Work task:
In the entries below, the word "arXiv" appears on some lines. Copy each of those lines.

Task input:
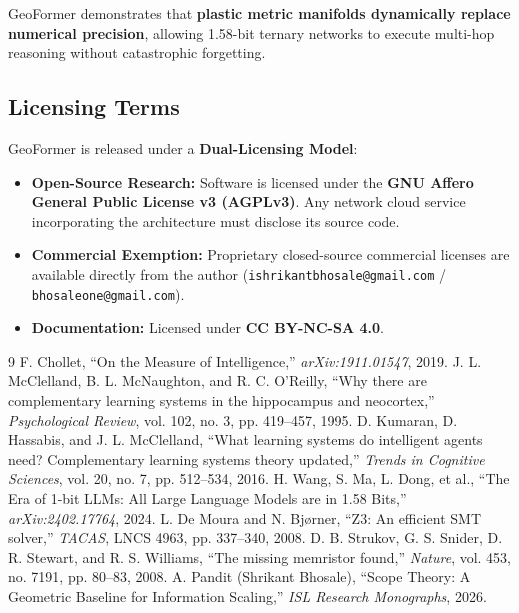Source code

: \documentclass[11pt,a4paper]{article}
\begin{document}
GeoFormer demonstrates that \textbf{plastic metric manifolds dynamically replace numerical precision}, allowing 1.58-bit ternary networks to execute multi-hop reasoning without catastrophic forgetting.

\subsection{Licensing Terms}
GeoFormer is released under a \textbf{Dual-Licensing Model}:
\begin{itemize}[leftmargin=1.5em]
    \item \textbf{Open-Source Research:} Software is licensed under the \textbf{GNU Affero General Public License v3 (AGPLv3)}. Any network cloud service incorporating the architecture must disclose its source code.
    \item \textbf{Commercial Exemption:} Proprietary closed-source commercial licenses are available directly from the author (\texttt{ishrikantbhosale@gmail.com} / \texttt{bhosaleone@gmail.com}).
    \item \textbf{Documentation:} Licensed under \textbf{CC BY-NC-SA 4.0}.
\end{itemize}

\begin{thebibliography}{9}
 F. Chollet, ``On the Measure of Intelligence,'' \textit{arXiv:1911.01547}, 2019.
 J. L. McClelland, B. L. McNaughton, and R. C. O'Reilly, ``Why there are complementary learning systems in the hippocampus and neocortex,'' \textit{Psychological Review}, vol. 102, no. 3, pp. 419--457, 1995.
 D. Kumaran, D. Hassabis, and J. L. McClelland, ``What learning systems do intelligent agents need? Complementary learning systems theory updated,'' \textit{Trends in Cognitive Sciences}, vol. 20, no. 7, pp. 512--534, 2016.
 H. Wang, S. Ma, L. Dong, et al., ``The Era of 1-bit LLMs: All Large Language Models are in 1.58 Bits,'' \textit{arXiv:2402.17764}, 2024.
 L. De Moura and N. Bj{\o}rner, ``Z3: An efficient SMT solver,'' \textit{TACAS}, LNCS 4963, pp. 337--340, 2008.
 D. B. Strukov, G. S. Snider, D. R. Stewart, and R. S. Williams, ``The missing memristor found,'' \textit{Nature}, vol. 453, no. 7191, pp. 80--83, 2008.
 A. Pandit (Shrikant Bhosale), ``Scope Theory: A Geometric Baseline for Information Scaling,'' \textit{ISL Research Monographs}, 2026.
\end{thebibliography}
\end{document}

Response:
 F. Chollet, ``On the Measure of Intelligence,'' \textit{arXiv:1911.01547}, 2019.
 H. Wang, S. Ma, L. Dong, et al., ``The Era of 1-bit LLMs: All Large Language Models are in 1.58 Bits,'' \textit{arXiv:2402.17764}, 2024.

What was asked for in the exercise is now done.